**Recorded data**
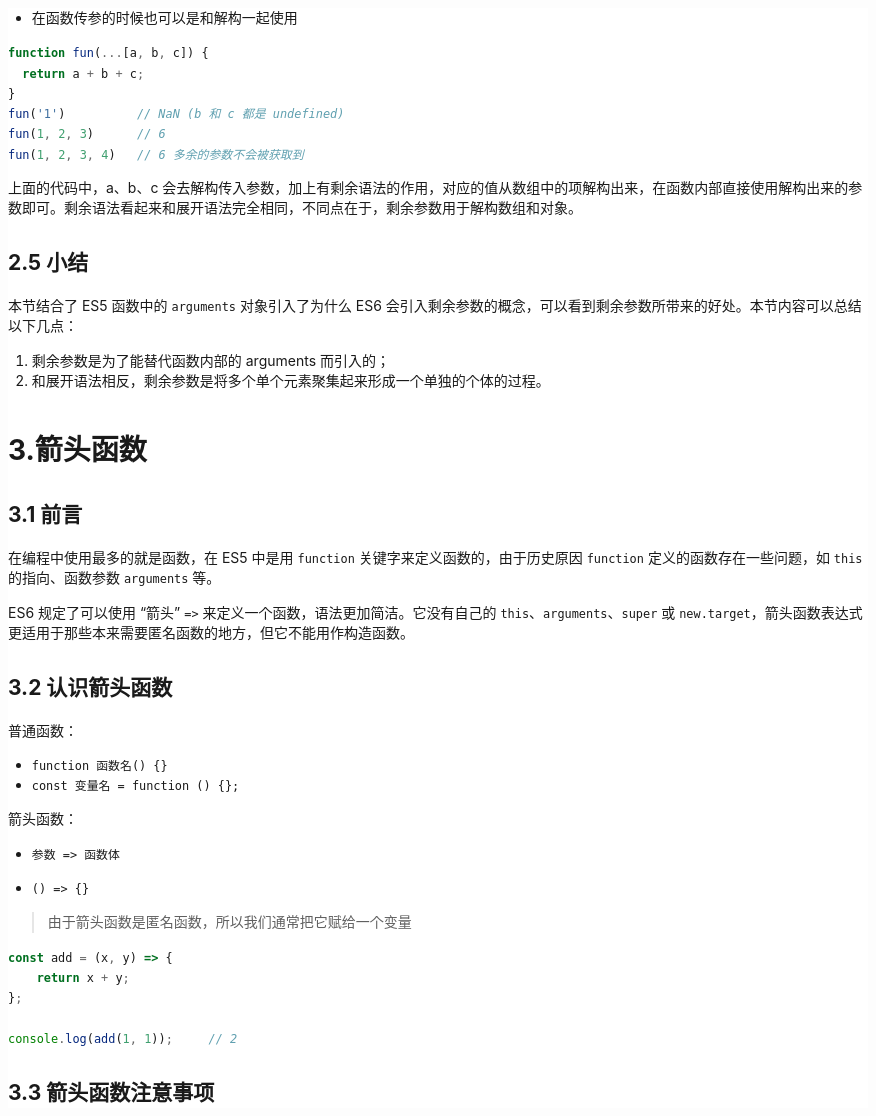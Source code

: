 - 在函数传参的时候也可以是和解构一起使用

```js
function fun(...[a, b, c]) {
  return a + b + c;
}
fun('1')          // NaN (b 和 c 都是 undefined)
fun(1, 2, 3)      // 6
fun(1, 2, 3, 4)   // 6 多余的参数不会被获取到
```

上面的代码中，a、b、c 会去解构传入参数，加上有剩余语法的作用，对应的值从数组中的项解构出来，在函数内部直接使用解构出来的参数即可。剩余语法看起来和展开语法完全相同，不同点在于，剩余参数用于解构数组和对象。

## 2.5 小结

本节结合了 ES5 函数中的 `arguments` 对象引入了为什么 ES6 会引入剩余参数的概念，可以看到剩余参数所带来的好处。本节内容可以总结以下几点：

1. 剩余参数是为了能替代函数内部的 arguments 而引入的；
2. 和展开语法相反，剩余参数是将多个单个元素聚集起来形成一个单独的个体的过程。

# 3.箭头函数

## 3.1 前言

在编程中使用最多的就是函数，在 ES5 中是用 `function` 关键字来定义函数的，由于历史原因 `function` 定义的函数存在一些问题，如 `this` 的指向、函数参数 `arguments` 等。

ES6 规定了可以使用 “箭头” `=>` 来定义一个函数，语法更加简洁。它没有自己的 `this`、`arguments`、`super` 或 `new.target`，箭头函数表达式更适用于那些本来需要匿名函数的地方，但它不能用作构造函数。

## 3.2 认识箭头函数

普通函数：

- `function 函数名() {}`
- `const 变量名 = function () {};`

箭头函数：

- `参数 => 函数体`

- `() => {}`

> 由于箭头函数是匿名函数，所以我们通常把它赋给一个变量

```javascript
const add = (x, y) => {
    return x + y;
};

console.log(add(1, 1));		// 2
```

## 3.3 箭头函数注意事项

**Requirement**
Go through the entries above and report every line in which the word "arguments" appears.

**Worked solution**
本节结合了 ES5 函数中的 `arguments` 对象引入了为什么 ES6 会引入剩余参数的概念，可以看到剩余参数所带来的好处。本节内容可以总结以下几点：
1. 剩余参数是为了能替代函数内部的 arguments 而引入的；
在编程中使用最多的就是函数，在 ES5 中是用 `function` 关键字来定义函数的，由于历史原因 `function` 定义的函数存在一些问题，如 `this` 的指向、函数参数 `arguments` 等。
ES6 规定了可以使用 “箭头” `=>` 来定义一个函数，语法更加简洁。它没有自己的 `this`、`arguments`、`super` 或 `new.target`，箭头函数表达式更适用于那些本来需要匿名函数的地方，但它不能用作构造函数。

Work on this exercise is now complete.